Hasta
hace unos días había llegado a dejarme vencer por la complacencia. Tenía la
sensación de que existía un orden en nuestras vidas al que sólo hacía falta empujar
levemente para que la inercia continuara guiando su rumbo. Hablo de esa
seguridad que se siente cuando todas las personas importantes que te rodean son
el baluarte que defiende tu casa y tu persona, y tienes la completa certidumbre
de que van a seguir estando ahí mañana.
Pero de
pronto hay un mañana en el que falta alguno de estos baluartes.
No me
sentía más insegura. No se trata de eso. Sentí que había perdido algo cuando ya
no tenía conciencia de que lo había ganado en algún momento. Teníamos a Jean
Jacques y eso era algo que no se cuestionaba. Tal vez uno deja de merecer lo
que atesora cuando ya no tiene la impresión de que tiene que luchar por ello
cada día.
He
recordado estos días cómo llegué a desear el nacimiento de mi hijo, de Zenón.
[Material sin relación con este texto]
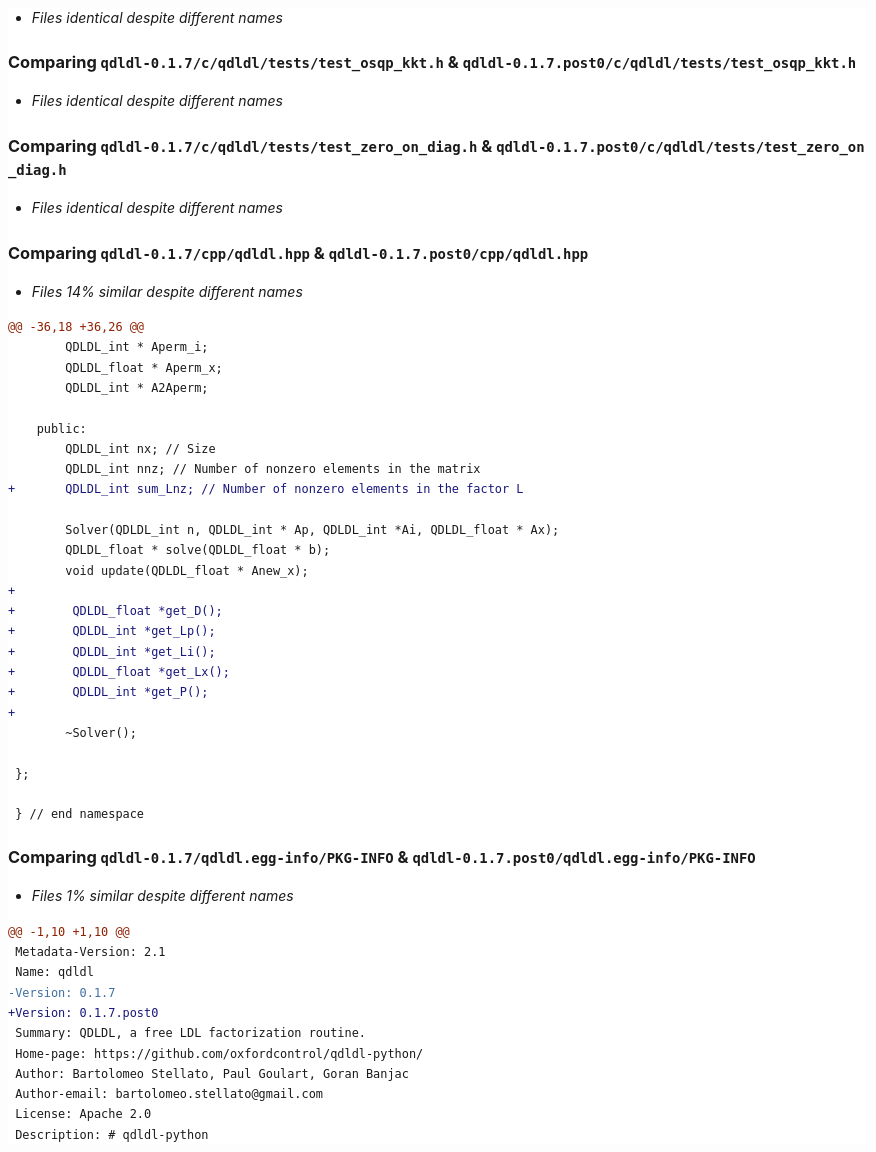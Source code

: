  * *Files identical despite different names*

### Comparing `qdldl-0.1.7/c/qdldl/tests/test_osqp_kkt.h` & `qdldl-0.1.7.post0/c/qdldl/tests/test_osqp_kkt.h`

 * *Files identical despite different names*

### Comparing `qdldl-0.1.7/c/qdldl/tests/test_zero_on_diag.h` & `qdldl-0.1.7.post0/c/qdldl/tests/test_zero_on_diag.h`

 * *Files identical despite different names*

### Comparing `qdldl-0.1.7/cpp/qdldl.hpp` & `qdldl-0.1.7.post0/cpp/qdldl.hpp`

 * *Files 14% similar despite different names*

```diff
@@ -36,18 +36,26 @@
 		QDLDL_int * Aperm_i;
 		QDLDL_float * Aperm_x;
 		QDLDL_int * A2Aperm;
 
 	public:
 		QDLDL_int nx; // Size
 		QDLDL_int nnz; // Number of nonzero elements in the matrix
+		QDLDL_int sum_Lnz; // Number of nonzero elements in the factor L
 
 		Solver(QDLDL_int n, QDLDL_int * Ap, QDLDL_int *Ai, QDLDL_float * Ax);
 		QDLDL_float * solve(QDLDL_float * b);
 		void update(QDLDL_float * Anew_x);
+
+        QDLDL_float *get_D();
+        QDLDL_int *get_Lp();
+        QDLDL_int *get_Li();
+        QDLDL_float *get_Lx();
+        QDLDL_int *get_P();
+
 		~Solver();
 
 };
 
 } // end namespace
```

### Comparing `qdldl-0.1.7/qdldl.egg-info/PKG-INFO` & `qdldl-0.1.7.post0/qdldl.egg-info/PKG-INFO`

 * *Files 1% similar despite different names*

```diff
@@ -1,10 +1,10 @@
 Metadata-Version: 2.1
 Name: qdldl
-Version: 0.1.7
+Version: 0.1.7.post0
 Summary: QDLDL, a free LDL factorization routine.
 Home-page: https://github.com/oxfordcontrol/qdldl-python/
 Author: Bartolomeo Stellato, Paul Goulart, Goran Banjac
 Author-email: bartolomeo.stellato@gmail.com
 License: Apache 2.0
 Description: # qdldl-python
```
Estaba dispuesta a luchar por él con toda mi alma. Me sentía poderosa y, a la
vez, incompleta. Sabía perfectamente lo que quería y lo deseaba con una
intensidad extraordinaria.
Y esto
me ha hecho pensar en el poder de los deseos, en cuánto somos capaces de
superar cuando luchamos firmemente por conseguir algo. ¿Por qué toda esa
energía se extingue cuando nos sabemos en posesión de nuestro objeto?
¿No sería
más conmovedor, más bello, despertar cada día con el deseo de volver a
conseguir el amor de mi hombre, o permitir que renazca de nuevo cada mañana mi
sentimiento de ser madre? Y luego, al renovar
la emoción de conseguir algo tan deseado, al merecerlo sinceramente,
agradecer los dones que la vida nos otorga. Enumerar en largas letanías de
gratitud cada uno de ellos, desde el más insignificante hasta el más sublime.
Y, de
ese modo, evocar la magnitud de su presencia un poco más. Proteger a la
excelencia del olvido. Y perseverar.